My mother used to tell me, “When you’re mad as hell, hold your breath and count to ten before you say anything.”
I did better than that; I waited overnight before expressing my thoughts about the comments by disgraced senator Norm McAllister on the preliminary vote to suspend him from office.
My first reaction was, “Weak tea. Too little, too late.”
I was profoundly disappointed that only three of the five committee members voted to suspend; a status that still allows Mr. McAllister to collect his salary and represent himself as a senator.
That was before I read Mr. McAllister’s braying response to the charges, in which he represents himself as the victim and threatens lawsuits:
In a short, emotional speech before the committee, McAllister said the charges had “sullied everything that I have ever done in my adult life”
No, Mr. McAllister, it is you and you alone who have sullied everything you’ve done.
It is ironic that he has chosen the language of abuse to characterize his own situation:
”I see it as, when you got somebody down on their knees, go kick ‘em in the head,” McAllister said. “And that’s the way I look at this proceeding.”
Mr. McAllister says he thinks his constituents will sue the senate on his behalf, for being deprived of representation.
Is he kidding us? Any and all of his constituents with whom I am familiar (of every political stripe) wanted him gone as soon as the content of his confessional conversations with the victims became known.
A more likely scenario is that some of those same constituents, fed up with Mr. McAllister’s refusal to accept responsibility for his appetites and voluntarily step down from the senate, will be motivated to sue Mr. McAllister for depriving them of legitimate representation in the face of conclusive evidence that he, at the very least, has grossly violated community standards.

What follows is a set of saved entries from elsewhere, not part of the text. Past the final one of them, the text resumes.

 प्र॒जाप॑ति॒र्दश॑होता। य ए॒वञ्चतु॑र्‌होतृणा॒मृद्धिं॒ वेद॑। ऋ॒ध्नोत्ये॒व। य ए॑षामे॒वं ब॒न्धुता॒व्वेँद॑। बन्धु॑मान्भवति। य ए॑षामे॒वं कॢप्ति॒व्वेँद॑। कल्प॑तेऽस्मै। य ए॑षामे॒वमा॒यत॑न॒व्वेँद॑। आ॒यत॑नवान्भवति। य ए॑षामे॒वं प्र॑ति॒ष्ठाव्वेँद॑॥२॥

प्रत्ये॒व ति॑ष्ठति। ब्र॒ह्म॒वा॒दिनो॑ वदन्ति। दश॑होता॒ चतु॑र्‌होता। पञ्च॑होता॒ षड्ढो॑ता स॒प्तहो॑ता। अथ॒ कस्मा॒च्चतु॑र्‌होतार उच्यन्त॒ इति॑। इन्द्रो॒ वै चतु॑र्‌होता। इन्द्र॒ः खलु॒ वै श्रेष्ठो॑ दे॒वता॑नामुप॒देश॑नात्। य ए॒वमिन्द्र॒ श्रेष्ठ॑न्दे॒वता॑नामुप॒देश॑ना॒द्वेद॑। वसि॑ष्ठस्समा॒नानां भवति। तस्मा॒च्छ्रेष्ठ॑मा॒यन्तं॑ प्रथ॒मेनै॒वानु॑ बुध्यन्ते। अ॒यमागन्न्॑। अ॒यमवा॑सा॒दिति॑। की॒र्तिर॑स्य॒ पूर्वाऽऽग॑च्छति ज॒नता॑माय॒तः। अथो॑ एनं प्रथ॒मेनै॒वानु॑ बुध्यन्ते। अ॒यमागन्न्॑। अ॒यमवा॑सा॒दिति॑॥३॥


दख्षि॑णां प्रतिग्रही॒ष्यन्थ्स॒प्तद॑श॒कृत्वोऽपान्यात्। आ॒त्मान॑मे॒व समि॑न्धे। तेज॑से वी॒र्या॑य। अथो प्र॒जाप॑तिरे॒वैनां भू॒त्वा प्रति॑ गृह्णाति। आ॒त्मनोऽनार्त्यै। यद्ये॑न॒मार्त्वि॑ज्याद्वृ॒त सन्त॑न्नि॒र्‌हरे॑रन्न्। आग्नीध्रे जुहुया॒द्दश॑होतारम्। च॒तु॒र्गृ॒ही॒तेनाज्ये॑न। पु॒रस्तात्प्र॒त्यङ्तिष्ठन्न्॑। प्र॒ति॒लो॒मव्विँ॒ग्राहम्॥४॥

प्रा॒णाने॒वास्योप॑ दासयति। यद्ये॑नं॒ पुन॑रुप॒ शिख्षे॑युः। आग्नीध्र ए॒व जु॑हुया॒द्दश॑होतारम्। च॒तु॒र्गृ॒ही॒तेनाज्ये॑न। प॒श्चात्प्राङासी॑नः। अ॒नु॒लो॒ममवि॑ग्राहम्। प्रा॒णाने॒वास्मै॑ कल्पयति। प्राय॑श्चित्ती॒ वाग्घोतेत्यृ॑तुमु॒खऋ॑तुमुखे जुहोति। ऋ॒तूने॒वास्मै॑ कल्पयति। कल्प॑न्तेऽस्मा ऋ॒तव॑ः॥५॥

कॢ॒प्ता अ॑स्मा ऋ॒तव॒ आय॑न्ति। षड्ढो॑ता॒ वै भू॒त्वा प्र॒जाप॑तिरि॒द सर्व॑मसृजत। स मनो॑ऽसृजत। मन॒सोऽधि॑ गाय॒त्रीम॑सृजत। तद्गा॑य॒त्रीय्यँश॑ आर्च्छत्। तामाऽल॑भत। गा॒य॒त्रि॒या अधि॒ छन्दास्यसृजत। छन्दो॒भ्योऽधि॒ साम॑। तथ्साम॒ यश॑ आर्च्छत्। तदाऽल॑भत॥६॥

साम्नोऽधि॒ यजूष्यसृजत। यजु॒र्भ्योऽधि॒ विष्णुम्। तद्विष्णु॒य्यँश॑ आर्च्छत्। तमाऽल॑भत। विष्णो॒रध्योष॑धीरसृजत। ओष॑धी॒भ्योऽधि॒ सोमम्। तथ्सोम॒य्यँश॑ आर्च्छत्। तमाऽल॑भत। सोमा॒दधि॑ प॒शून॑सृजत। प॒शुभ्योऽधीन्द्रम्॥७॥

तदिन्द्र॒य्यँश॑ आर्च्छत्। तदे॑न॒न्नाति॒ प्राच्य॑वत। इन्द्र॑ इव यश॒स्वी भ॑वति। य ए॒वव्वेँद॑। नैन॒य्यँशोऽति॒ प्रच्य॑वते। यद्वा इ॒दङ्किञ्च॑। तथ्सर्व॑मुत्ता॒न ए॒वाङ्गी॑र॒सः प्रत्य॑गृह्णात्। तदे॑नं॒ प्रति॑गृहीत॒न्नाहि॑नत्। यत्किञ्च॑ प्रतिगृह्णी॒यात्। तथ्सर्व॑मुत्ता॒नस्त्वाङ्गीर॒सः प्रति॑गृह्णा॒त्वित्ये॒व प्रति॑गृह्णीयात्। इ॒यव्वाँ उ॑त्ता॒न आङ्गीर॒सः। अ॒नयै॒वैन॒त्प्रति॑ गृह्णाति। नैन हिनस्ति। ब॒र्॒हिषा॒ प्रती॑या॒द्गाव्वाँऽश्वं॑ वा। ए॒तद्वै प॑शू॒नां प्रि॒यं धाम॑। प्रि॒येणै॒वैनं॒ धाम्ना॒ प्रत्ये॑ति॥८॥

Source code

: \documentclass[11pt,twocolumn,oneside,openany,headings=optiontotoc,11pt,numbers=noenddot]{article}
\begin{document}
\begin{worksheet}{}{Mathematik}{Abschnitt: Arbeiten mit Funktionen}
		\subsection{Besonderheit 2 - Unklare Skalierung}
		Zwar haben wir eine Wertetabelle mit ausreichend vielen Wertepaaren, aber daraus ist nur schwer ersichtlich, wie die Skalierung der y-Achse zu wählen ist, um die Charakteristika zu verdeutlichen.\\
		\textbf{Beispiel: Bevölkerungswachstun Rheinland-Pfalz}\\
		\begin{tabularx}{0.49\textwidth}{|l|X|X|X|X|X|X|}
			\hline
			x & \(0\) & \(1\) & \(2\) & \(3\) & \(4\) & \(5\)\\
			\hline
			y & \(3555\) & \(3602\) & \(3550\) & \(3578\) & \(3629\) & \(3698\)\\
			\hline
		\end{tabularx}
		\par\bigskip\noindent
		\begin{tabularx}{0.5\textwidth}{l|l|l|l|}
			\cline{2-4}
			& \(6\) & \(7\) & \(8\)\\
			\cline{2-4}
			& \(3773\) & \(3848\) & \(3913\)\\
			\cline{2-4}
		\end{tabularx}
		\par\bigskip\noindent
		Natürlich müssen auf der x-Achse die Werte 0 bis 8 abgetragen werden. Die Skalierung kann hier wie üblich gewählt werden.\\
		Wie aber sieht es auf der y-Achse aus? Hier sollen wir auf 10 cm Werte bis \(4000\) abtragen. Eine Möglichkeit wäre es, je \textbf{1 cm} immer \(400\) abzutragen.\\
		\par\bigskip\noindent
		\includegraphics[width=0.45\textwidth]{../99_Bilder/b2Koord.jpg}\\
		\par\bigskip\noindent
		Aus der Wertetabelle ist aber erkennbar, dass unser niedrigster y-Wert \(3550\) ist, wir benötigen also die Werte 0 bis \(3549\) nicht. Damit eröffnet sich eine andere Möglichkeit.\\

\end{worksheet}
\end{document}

Mr. McAllister’s remarkable selfishness, both before and after the fact, cannot be disputed.
Perhaps he is hoping to mount an insanity defense in his trial, and all of his pompous bloviating is a deliberate effort to reinforce the argument that his aberrant behaviors stem from delusional issues.
Somehow, I doubt that defense will prove effective. Everyone accepts that these are not the sexual practices associated with a healthy mind; but to allow that as a mitigating argument would leave the community undefended.
I sincerely hope the trial will be held right here in St. Albans so that his constituents can freely attend, as should be their right.
It will no doubt be most instructive to learn what else the State’s Attorney has learned about Mr. McAllister’s habits.